Rathdrum — The City Council voted to consider the Solera preliminary plat, a multi-phase development proposed by Hayden Homes on land owned by the Ragnar Aristad Living Trust, after an extended discussion about whether the city’s water system can reliably serve the proposed 436 homes and adjacent industrial lots.
City planning staff described the plat and the development agreement, which requires roughly one-third of lots in each of three size categories; staff presented documentation that the draft plat meets those lot-mix requirements. But much of the council’s debate focused on water pressure, not supply: council members raised recent complaints of low pressure in the Brookshire neighborhood and asked whether adding the Solera development would make those conditions worse.
“We did dip below 40 PSI for a small amount of time,” Kevin, the city engineer, told council when asked whether pressure shortfalls had been observed, acknowledging spot checks that showed brief dips under the 40-PSI threshold the city uses as its level-of-service benchmark. He said the system has production wells and that the city has water rights and the supply to serve the development, but that distribution and storage deficiencies are being evaluated in a water master plan update expected in late summer 2026.

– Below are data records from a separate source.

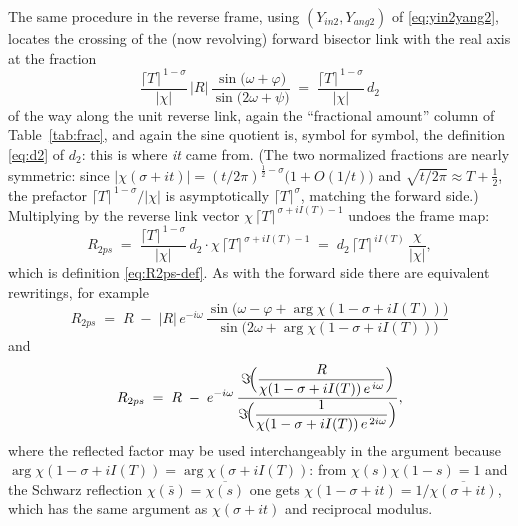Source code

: \documentclass[11pt]{article}
\theoremstyle{definition}
\begin{document}
The same procedure in the reverse frame, using
$(Y_{in2},Y_{ang2})$ of \eqref{eq:yin2yang2}, locates the crossing of the
(now revolving) forward bisector link with the real axis at the fraction
\begin{equation}\label{eq:frac2}
\frac{\lceil T\rceil^{\,1-\sigma}}{|\chi|}\,
|R|\,\frac{\sin\!\bigl(\omega+\varphi\bigr)}{\sin\!\bigl(2\omega+\psi\bigr)}
\;=\;
\frac{\lceil T\rceil^{\,1-\sigma}}{|\chi|}\, d_2
\end{equation}
of the way along the unit reverse link, again the ``fractional amount''
column of Table~\ref{tab:frac}, and again the sine quotient is, symbol for
symbol, the definition \eqref{eq:d2} of $d_2$: this is where \emph{it} came
from. (The two normalized fractions are nearly symmetric: since
$|\chi(\sigma+it)|=(t/2\pi)^{\frac12-\sigma}\bigl(1+O(1/t)\bigr)$ and
$\sqrt{t/2\pi}\approx T+\tfrac12$, the prefactor
$\lceil T\rceil^{\,1-\sigma}/|\chi|$ is asymptotically
$\lceil T\rceil^{\sigma}$, matching the forward side.) Multiplying by the
reverse link vector $\chi\,\lceil T\rceil^{\,\sigma+iI(T)-1}$ undoes the
frame map:
\begin{equation}\label{eq:R2-derived}
R_{2ps}
\;=\;
\frac{\lceil T\rceil^{\,1-\sigma}}{|\chi|}\,d_2
\cdot \chi\,\lceil T\rceil^{\,\sigma+iI(T)-1}
\;=\;
d_2\,\lceil T\rceil^{\,iI(T)}\,\frac{\chi}{|\chi|},
\end{equation}
which is definition \eqref{eq:R2ps-def}. As with the forward side there are
equivalent rewritings, for example
\begin{equation}\label{eq:R2-other-a}
R_{2ps}
\;=\;
R \;-\; |R|\,e^{-i\omega}\,
\frac{\sin\!\bigl(\omega-\varphi+\arg\chi(1-\sigma+iI(T))\bigr)}
     {\sin\!\bigl(2\omega+\arg\chi(1-\sigma+iI(T))\bigr)}
\end{equation}
and
\begin{equation}\label{eq:R2-other-b}
R_{2ps}
\;=\;
R \;-\; e^{-i\omega}\,
\frac{\Im\!\Bigl(\dfrac{R}{\chi(1-\sigma+iI(T))\,e^{\,i\omega}}\Bigr)}
     {\Im\!\Bigl(\dfrac{1}{\chi(1-\sigma+iI(T))\,e^{\,2i\omega}}\Bigr)},
\end{equation}
where the reflected factor may be used interchangeably in the argument because
$\arg\chi(1-\sigma+iI(T))=\arg\chi(\sigma+iI(T))$: from
$\chi(s)\chi(1-s)=1$ and the Schwarz reflection
$\chi(\bar s)=\overline{\chi(s)}$ one gets
$\chi(1-\sigma+it)=1/\overline{\chi(\sigma+it)}$, which has the same
argument as $\chi(\sigma+it)$ and reciprocal modulus.
\end{document}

Cole Henderson, a licensed engineer with JV Engineers representing the applicant, told council the project will include transmission infrastructure the city had already planned: “We are adding a 24 inch transmission line on the east side of this property,” he said, and a 12-inch line through the property’s middle, which he said would help distribute pressure from nearby wells.

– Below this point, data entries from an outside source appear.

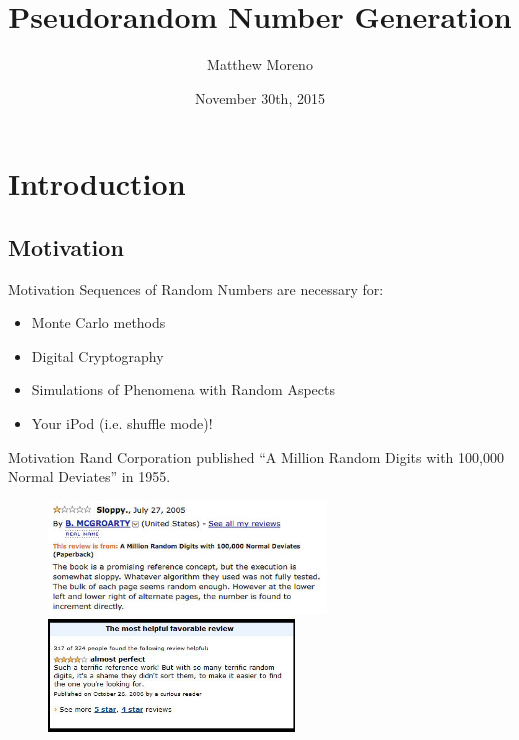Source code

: \documentclass{beamer}
\title[PRNGs]{Pseudorandom Number Generation}
\author{Matthew Moreno}
\institute{University of Puget Sound}
\date{November 30th, 2015}
\begin{document}
\begin{frame}
  \titlepage
\end{frame}


\section{Introduction}
\subsection{Motivation}
\begin{frame}{Motivation}
Sequences of Random Numbers are necessary for:
\begin{itemize}
  \pause \item Monte Carlo methods
  \pause \item Digital Cryptography
  \pause \item Simulations of Phenomena with Random Aspects
  \pause \item Your iPod (i.e. shuffle mode)!
\end{itemize}

\end{frame}

\begin{frame}{Motivation}
Rand Corporation published ``A Million Random Digits with 100,000 Normal Deviates'' in 1955.
\begin{figure}
\includegraphics[height=3cm]{million_random_digits_review_1.jpg} \\
\includegraphics[height=3cm]{million_random_digits_review_2.jpg}
\end{figure}
\end{frame}
\end{document}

City staff pointed to short-term mitigation steps already underway — securing easements and designing a Lancaster–Meyer water-main extension, and the possibility of pressure-reduction or pressure-regulating valves and additional storage — but they warned some solutions could be expensive and would require budgeting or developer contributions.
Legal counsel said it would be appropriate to allow the applicant’s engineer to address new issues raised in the council’s deliberations so the record remains complete. After that presentation and additional Q&A, a councilmember moved to consider the preliminary plat (a procedural step that keeps the application active and allows further review and conditions rather than granting final plat approval). The motion was seconded and passed on a roll-call vote.

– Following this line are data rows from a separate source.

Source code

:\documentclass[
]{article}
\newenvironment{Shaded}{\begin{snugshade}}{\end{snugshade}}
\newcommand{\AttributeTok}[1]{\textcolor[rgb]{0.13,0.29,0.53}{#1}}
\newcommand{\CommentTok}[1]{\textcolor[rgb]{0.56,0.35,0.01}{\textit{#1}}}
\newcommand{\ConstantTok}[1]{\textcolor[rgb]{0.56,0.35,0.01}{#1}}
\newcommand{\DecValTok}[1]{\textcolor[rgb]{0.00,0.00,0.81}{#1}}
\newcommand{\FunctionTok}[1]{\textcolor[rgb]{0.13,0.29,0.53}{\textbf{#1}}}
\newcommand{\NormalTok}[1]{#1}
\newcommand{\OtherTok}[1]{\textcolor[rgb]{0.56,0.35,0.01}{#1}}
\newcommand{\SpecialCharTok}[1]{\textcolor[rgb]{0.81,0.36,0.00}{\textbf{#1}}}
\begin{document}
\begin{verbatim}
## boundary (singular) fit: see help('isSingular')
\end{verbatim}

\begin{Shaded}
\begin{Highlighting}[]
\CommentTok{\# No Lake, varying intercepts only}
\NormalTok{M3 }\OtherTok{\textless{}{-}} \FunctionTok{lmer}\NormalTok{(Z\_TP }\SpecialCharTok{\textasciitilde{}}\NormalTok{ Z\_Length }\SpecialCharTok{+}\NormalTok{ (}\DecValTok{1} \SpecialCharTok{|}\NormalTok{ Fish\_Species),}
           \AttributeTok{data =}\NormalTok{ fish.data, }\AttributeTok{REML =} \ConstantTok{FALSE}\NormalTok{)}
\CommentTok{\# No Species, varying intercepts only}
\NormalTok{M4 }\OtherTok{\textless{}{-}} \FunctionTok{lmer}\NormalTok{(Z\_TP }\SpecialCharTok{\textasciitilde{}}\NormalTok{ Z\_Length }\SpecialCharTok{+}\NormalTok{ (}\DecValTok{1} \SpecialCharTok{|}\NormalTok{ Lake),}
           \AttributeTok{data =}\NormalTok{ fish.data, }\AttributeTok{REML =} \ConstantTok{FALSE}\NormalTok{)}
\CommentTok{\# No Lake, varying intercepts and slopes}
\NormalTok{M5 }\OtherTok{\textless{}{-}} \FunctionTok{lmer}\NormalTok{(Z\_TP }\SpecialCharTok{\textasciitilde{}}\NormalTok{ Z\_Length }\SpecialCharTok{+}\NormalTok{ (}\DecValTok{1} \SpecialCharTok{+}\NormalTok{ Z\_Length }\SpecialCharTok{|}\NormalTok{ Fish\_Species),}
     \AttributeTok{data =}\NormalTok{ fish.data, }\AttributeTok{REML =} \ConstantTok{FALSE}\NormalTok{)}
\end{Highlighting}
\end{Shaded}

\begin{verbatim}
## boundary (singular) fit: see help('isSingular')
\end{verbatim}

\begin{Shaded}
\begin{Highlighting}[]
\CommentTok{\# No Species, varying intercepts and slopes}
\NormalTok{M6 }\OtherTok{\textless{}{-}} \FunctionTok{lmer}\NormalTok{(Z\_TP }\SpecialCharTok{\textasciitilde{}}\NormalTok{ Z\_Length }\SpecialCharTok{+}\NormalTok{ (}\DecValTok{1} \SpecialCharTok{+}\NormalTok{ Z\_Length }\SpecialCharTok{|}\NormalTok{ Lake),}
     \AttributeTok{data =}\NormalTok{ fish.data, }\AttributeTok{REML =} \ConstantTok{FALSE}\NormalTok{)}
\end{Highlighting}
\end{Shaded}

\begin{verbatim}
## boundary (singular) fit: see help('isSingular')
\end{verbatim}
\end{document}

The council also noted that capital-impact fees and developer contributions would help offset some infrastructure costs linked to the intersection and utility work needed to service the development. City staff emphasized that the water master plan update — which will model hydraulic behavior, storage needs and distribution loops — remains the key deliverable for determining long-term fixes and funding priorities.
What's next: The council’s vote advanced the application in the land-use process; final plat approval, infrastructure agreements and permit issuance remain subject to further engineering, condition-setting and formal approvals. The council’s deliberations were entered into the public record, and staff said they will continue to post project exhibits and links to hearing recordings for public review.